• [Exercise prompt]
Write the line that contains "Maviril,jef s lombardy" and each one after it, word for word, ending with the final line of the data.

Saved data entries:
──────────────────────────────

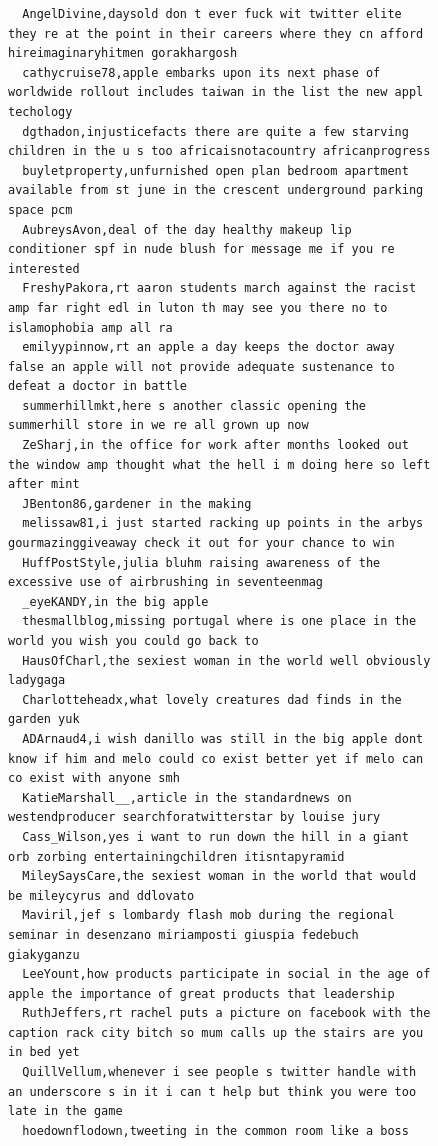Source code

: \begin{figure}[htpb]
\begin{verbatim}
  AngelDivine,daysold don t ever fuck wit twitter elite they re at the point in their careers where they cn afford hireimaginaryhitmen gorakhargosh
  cathycruise78,apple embarks upon its next phase of worldwide rollout includes taiwan in the list the new appl techology
  dgthadon,injusticefacts there are quite a few starving children in the u s too africaisnotacountry africanprogress
  buyletproperty,unfurnished open plan bedroom apartment available from st june in the crescent underground parking space pcm
  AubreysAvon,deal of the day healthy makeup lip conditioner spf in nude blush for message me if you re interested
  FreshyPakora,rt aaron students march against the racist amp far right edl in luton th may see you there no to islamophobia amp all ra
  emilyypinnow,rt an apple a day keeps the doctor away false an apple will not provide adequate sustenance to defeat a doctor in battle
  summerhillmkt,here s another classic opening the summerhill store in we re all grown up now
  ZeSharj,in the office for work after months looked out the window amp thought what the hell i m doing here so left after mint
  JBenton86,gardener in the making
  melissaw81,i just started racking up points in the arbys gourmazinggiveaway check it out for your chance to win
  HuffPostStyle,julia bluhm raising awareness of the excessive use of airbrushing in seventeenmag
  _eyeKANDY,in the big apple
  thesmallblog,missing portugal where is one place in the world you wish you could go back to
  HausOfCharl,the sexiest woman in the world well obviously ladygaga
  Charlotteheadx,what lovely creatures dad finds in the garden yuk
  ADArnaud4,i wish danillo was still in the big apple dont know if him and melo could co exist better yet if melo can co exist with anyone smh
  KatieMarshall__,article in the standardnews on westendproducer searchforatwitterstar by louise jury
  Cass_Wilson,yes i want to run down the hill in a giant orb zorbing entertainingchildren itisntapyramid
  MileySaysCare,the sexiest woman in the world that would be mileycyrus and ddlovato
  Maviril,jef s lombardy flash mob during the regional seminar in desenzano miriamposti giuspia fedebuch giakyganzu
  LeeYount,how products participate in social in the age of apple the importance of great products that leadership
  RuthJeffers,rt rachel puts a picture on facebook with the caption rack city bitch so mum calls up the stairs are you in bed yet
  QuillVellum,whenever i see people s twitter handle with an underscore s in it i can t help but think you were too late in the game
  hoedownflodown,tweeting in the common room like a boss

\end{verbatim}
\end{figure}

──────────────────────────────

• [Output for this exercise]
  Maviril,jef s lombardy flash mob during the regional seminar in desenzano miriamposti giuspia fedebuch giakyganzu
  LeeYount,how products participate in social in the age of apple the importance of great products that leadership
  RuthJeffers,rt rachel puts a picture on facebook with the caption rack city bitch so mum calls up the stairs are you in bed yet
  QuillVellum,whenever i see people s twitter handle with an underscore s in it i can t help but think you were too late in the game
  hoedownflodown,tweeting in the common room like a boss

\end{verbatim}
\end{figure}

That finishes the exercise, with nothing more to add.